▽

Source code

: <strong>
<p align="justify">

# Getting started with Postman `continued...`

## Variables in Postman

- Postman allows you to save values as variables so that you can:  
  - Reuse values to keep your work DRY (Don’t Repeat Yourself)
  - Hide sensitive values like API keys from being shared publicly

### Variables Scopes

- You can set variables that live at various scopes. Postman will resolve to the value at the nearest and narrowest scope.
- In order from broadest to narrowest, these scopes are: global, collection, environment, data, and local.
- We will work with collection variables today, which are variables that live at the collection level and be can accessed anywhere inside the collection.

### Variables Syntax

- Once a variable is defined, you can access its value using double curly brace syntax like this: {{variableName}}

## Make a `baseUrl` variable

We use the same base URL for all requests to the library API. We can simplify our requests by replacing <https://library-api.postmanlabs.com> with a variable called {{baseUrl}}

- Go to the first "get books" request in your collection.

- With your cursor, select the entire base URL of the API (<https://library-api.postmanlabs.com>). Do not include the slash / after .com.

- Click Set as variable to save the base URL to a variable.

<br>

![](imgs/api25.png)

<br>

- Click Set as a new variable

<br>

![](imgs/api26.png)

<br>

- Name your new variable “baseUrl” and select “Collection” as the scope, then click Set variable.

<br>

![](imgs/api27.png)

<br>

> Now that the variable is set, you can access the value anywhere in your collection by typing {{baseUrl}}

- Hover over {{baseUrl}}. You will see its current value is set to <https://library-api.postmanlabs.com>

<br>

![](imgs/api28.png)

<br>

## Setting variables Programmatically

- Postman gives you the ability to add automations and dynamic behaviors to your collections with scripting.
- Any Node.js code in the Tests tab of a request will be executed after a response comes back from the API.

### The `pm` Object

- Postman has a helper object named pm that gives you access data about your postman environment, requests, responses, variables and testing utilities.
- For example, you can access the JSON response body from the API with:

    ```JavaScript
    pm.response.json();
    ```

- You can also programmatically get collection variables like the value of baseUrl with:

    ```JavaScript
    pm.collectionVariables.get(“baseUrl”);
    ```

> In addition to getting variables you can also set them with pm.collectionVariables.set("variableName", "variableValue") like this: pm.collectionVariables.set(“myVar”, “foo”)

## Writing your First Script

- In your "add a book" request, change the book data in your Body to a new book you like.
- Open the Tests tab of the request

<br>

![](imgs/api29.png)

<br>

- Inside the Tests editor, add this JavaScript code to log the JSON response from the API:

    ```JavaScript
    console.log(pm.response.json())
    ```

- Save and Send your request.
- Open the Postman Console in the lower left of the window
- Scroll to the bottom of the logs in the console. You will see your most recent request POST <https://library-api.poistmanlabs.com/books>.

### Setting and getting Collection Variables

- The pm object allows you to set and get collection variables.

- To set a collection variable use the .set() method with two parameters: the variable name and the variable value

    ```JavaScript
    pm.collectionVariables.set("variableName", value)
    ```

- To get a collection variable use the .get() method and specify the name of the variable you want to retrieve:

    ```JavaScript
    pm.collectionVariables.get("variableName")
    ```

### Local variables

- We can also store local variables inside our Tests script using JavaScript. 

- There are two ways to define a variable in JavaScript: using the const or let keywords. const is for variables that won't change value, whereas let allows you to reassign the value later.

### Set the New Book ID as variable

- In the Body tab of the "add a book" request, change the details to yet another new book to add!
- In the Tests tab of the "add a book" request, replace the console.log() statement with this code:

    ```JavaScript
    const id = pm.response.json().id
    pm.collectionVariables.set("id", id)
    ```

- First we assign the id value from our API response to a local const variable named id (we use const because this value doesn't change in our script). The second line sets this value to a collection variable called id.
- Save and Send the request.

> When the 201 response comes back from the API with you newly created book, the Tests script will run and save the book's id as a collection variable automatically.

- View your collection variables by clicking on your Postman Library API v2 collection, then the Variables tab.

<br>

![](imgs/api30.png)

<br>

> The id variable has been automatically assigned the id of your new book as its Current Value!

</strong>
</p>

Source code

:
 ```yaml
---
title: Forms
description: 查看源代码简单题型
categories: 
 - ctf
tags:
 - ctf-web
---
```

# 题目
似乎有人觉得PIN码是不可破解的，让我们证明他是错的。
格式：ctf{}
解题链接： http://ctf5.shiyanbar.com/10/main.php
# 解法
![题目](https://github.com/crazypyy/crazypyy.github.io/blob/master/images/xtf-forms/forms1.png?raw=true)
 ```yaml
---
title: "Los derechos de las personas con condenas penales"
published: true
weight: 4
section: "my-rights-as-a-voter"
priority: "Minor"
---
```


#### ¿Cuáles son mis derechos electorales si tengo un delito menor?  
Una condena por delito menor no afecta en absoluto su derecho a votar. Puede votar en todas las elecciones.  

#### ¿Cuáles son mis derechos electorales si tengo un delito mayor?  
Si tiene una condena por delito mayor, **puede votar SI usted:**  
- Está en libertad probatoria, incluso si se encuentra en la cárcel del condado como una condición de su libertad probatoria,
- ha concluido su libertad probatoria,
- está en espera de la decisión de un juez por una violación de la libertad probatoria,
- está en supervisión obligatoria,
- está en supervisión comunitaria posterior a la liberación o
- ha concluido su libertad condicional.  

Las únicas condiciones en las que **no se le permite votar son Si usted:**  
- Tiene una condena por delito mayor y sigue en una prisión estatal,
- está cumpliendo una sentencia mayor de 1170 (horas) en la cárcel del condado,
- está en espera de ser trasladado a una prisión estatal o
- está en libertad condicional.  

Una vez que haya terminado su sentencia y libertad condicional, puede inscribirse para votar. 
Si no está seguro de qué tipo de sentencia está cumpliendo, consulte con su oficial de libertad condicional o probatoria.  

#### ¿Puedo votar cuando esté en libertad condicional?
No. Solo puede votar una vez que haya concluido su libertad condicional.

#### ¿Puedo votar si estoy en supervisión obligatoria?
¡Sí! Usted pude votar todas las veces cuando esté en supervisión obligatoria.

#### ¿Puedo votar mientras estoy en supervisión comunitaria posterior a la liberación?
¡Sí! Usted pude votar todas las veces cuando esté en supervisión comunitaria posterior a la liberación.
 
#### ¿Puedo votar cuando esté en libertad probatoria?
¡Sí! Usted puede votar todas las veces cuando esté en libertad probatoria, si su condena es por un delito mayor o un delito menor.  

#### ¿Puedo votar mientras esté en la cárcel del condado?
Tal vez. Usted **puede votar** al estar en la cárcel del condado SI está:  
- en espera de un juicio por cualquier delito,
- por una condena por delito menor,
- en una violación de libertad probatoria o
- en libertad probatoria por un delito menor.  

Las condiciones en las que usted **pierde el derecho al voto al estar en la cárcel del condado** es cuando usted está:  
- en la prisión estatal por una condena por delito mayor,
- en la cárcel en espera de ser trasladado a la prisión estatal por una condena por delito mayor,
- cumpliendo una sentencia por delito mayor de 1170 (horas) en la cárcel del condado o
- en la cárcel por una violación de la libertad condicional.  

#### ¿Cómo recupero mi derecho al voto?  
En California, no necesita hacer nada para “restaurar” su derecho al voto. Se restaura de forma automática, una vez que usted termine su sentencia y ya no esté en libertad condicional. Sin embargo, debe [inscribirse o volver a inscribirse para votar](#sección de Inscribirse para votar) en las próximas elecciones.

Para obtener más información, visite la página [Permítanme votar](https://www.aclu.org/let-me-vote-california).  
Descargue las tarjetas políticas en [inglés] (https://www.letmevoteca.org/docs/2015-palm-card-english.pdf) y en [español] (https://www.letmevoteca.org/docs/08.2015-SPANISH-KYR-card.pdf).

△

The full listing above is to be given again exactly.

■ Solution ■
Source code

: <strong>
<p align="justify">

# Getting started with Postman `continued...`

## Variables in Postman

- Postman allows you to save values as variables so that you can:  
  - Reuse values to keep your work DRY (Don’t Repeat Yourself)
  - Hide sensitive values like API keys from being shared publicly

### Variables Scopes

- You can set variables that live at various scopes. Postman will resolve to the value at the nearest and narrowest scope.
- In order from broadest to narrowest, these scopes are: global, collection, environment, data, and local.
- We will work with collection variables today, which are variables that live at the collection level and be can accessed anywhere inside the collection.

### Variables Syntax

- Once a variable is defined, you can access its value using double curly brace syntax like this: {{variableName}}

## Make a `baseUrl` variable

We use the same base URL for all requests to the library API. We can simplify our requests by replacing <https://library-api.postmanlabs.com> with a variable called {{baseUrl}}

- Go to the first "get books" request in your collection.

- With your cursor, select the entire base URL of the API (<https://library-api.postmanlabs.com>). Do not include the slash / after .com.

- Click Set as variable to save the base URL to a variable.

<br>

![](imgs/api25.png)

<br>

- Click Set as a new variable

<br>

![](imgs/api26.png)

<br>

- Name your new variable “baseUrl” and select “Collection” as the scope, then click Set variable.

<br>

![](imgs/api27.png)

<br>

> Now that the variable is set, you can access the value anywhere in your collection by typing {{baseUrl}}

- Hover over {{baseUrl}}. You will see its current value is set to <https://library-api.postmanlabs.com>

<br>

![](imgs/api28.png)

<br>

## Setting variables Programmatically

- Postman gives you the ability to add automations and dynamic behaviors to your collections with scripting.
- Any Node.js code in the Tests tab of a request will be executed after a response comes back from the API.

### The `pm` Object

- Postman has a helper object named pm that gives you access data about your postman environment, requests, responses, variables and testing utilities.
- For example, you can access the JSON response body from the API with:

    ```JavaScript
    pm.response.json();
    ```

- You can also programmatically get collection variables like the value of baseUrl with:

    ```JavaScript
    pm.collectionVariables.get(“baseUrl”);
    ```

> In addition to getting variables you can also set them with pm.collectionVariables.set("variableName", "variableValue") like this: pm.collectionVariables.set(“myVar”, “foo”)

## Writing your First Script

- In your "add a book" request, change the book data in your Body to a new book you like.
- Open the Tests tab of the request

<br>

![](imgs/api29.png)

<br>

- Inside the Tests editor, add this JavaScript code to log the JSON response from the API:

    ```JavaScript
    console.log(pm.response.json())
    ```

- Save and Send your request.
- Open the Postman Console in the lower left of the window
- Scroll to the bottom of the logs in the console. You will see your most recent request POST <https://library-api.poistmanlabs.com/books>.

### Setting and getting Collection Variables

- The pm object allows you to set and get collection variables.

- To set a collection variable use the .set() method with two parameters: the variable name and the variable value

    ```JavaScript
    pm.collectionVariables.set("variableName", value)
    ```

- To get a collection variable use the .get() method and specify the name of the variable you want to retrieve:

    ```JavaScript
    pm.collectionVariables.get("variableName")
    ```

### Local variables

- We can also store local variables inside our Tests script using JavaScript. 

- There are two ways to define a variable in JavaScript: using the const or let keywords. const is for variables that won't change value, whereas let allows you to reassign the value later.

### Set the New Book ID as variable

- In the Body tab of the "add a book" request, change the details to yet another new book to add!
- In the Tests tab of the "add a book" request, replace the console.log() statement with this code:

    ```JavaScript
    const id = pm.response.json().id
    pm.collectionVariables.set("id", id)
    ```

- First we assign the id value from our API response to a local const variable named id (we use const because this value doesn't change in our script). The second line sets this value to a collection variable called id.
- Save and Send the request.

> When the 201 response comes back from the API with you newly created book, the Tests script will run and save the book's id as a collection variable automatically.

- View your collection variables by clicking on your Postman Library API v2 collection, then the Variables tab.

<br>

![](imgs/api30.png)

<br>

> The id variable has been automatically assigned the id of your new book as its Current Value!

</strong>
</p>

Source code

:
 ```yaml
---
title: Forms
description: 查看源代码简单题型
categories: 
 - ctf
tags:
 - ctf-web
---
```

# 题目
似乎有人觉得PIN码是不可破解的，让我们证明他是错的。
格式：ctf{}
解题链接： http://ctf5.shiyanbar.com/10/main.php
# 解法
![题目](https://github.com/crazypyy/crazypyy.github.io/blob/master/images/xtf-forms/forms1.png?raw=true)
 ```yaml
---
title: "Los derechos de las personas con condenas penales"
published: true
weight: 4
section: "my-rights-as-a-voter"
priority: "Minor"
---
```


#### ¿Cuáles son mis derechos electorales si tengo un delito menor?  
Una condena por delito menor no afecta en absoluto su derecho a votar. Puede votar en todas las elecciones.  

#### ¿Cuáles son mis derechos electorales si tengo un delito mayor?  
Si tiene una condena por delito mayor, **puede votar SI usted:**  
- Está en libertad probatoria, incluso si se encuentra en la cárcel del condado como una condición de su libertad probatoria,
- ha concluido su libertad probatoria,
- está en espera de la decisión de un juez por una violación de la libertad probatoria,
- está en supervisión obligatoria,
- está en supervisión comunitaria posterior a la liberación o
- ha concluido su libertad condicional.  

Las únicas condiciones en las que **no se le permite votar son Si usted:**  
- Tiene una condena por delito mayor y sigue en una prisión estatal,
- está cumpliendo una sentencia mayor de 1170 (horas) en la cárcel del condado,
- está en espera de ser trasladado a una prisión estatal o
- está en libertad condicional.  

Una vez que haya terminado su sentencia y libertad condicional, puede inscribirse para votar. 
Si no está seguro de qué tipo de sentencia está cumpliendo, consulte con su oficial de libertad condicional o probatoria.  

#### ¿Puedo votar cuando esté en libertad condicional?
No. Solo puede votar una vez que haya concluido su libertad condicional.

#### ¿Puedo votar si estoy en supervisión obligatoria?
¡Sí! Usted pude votar todas las veces cuando esté en supervisión obligatoria.

#### ¿Puedo votar mientras estoy en supervisión comunitaria posterior a la liberación?
¡Sí! Usted pude votar todas las veces cuando esté en supervisión comunitaria posterior a la liberación.
 
#### ¿Puedo votar cuando esté en libertad probatoria?
¡Sí! Usted puede votar todas las veces cuando esté en libertad probatoria, si su condena es por un delito mayor o un delito menor.  

#### ¿Puedo votar mientras esté en la cárcel del condado?
Tal vez. Usted **puede votar** al estar en la cárcel del condado SI está:  
- en espera de un juicio por cualquier delito,
- por una condena por delito menor,
- en una violación de libertad probatoria o
- en libertad probatoria por un delito menor.  

Las condiciones en las que usted **pierde el derecho al voto al estar en la cárcel del condado** es cuando usted está:  
- en la prisión estatal por una condena por delito mayor,
- en la cárcel en espera de ser trasladado a la prisión estatal por una condena por delito mayor,
- cumpliendo una sentencia por delito mayor de 1170 (horas) en la cárcel del condado o
- en la cárcel por una violación de la libertad condicional.  

#### ¿Cómo recupero mi derecho al voto?  
En California, no necesita hacer nada para “restaurar” su derecho al voto. Se restaura de forma automática, una vez que usted termine su sentencia y ya no esté en libertad condicional. Sin embargo, debe [inscribirse o volver a inscribirse para votar](#sección de Inscribirse para votar) en las próximas elecciones.

Para obtener más información, visite la página [Permítanme votar](https://www.aclu.org/let-me-vote-california).  
Descargue las tarjetas políticas en [inglés] (https://www.letmevoteca.org/docs/2015-palm-card-english.pdf) y en [español] (https://www.letmevoteca.org/docs/08.2015-SPANISH-KYR-card.pdf).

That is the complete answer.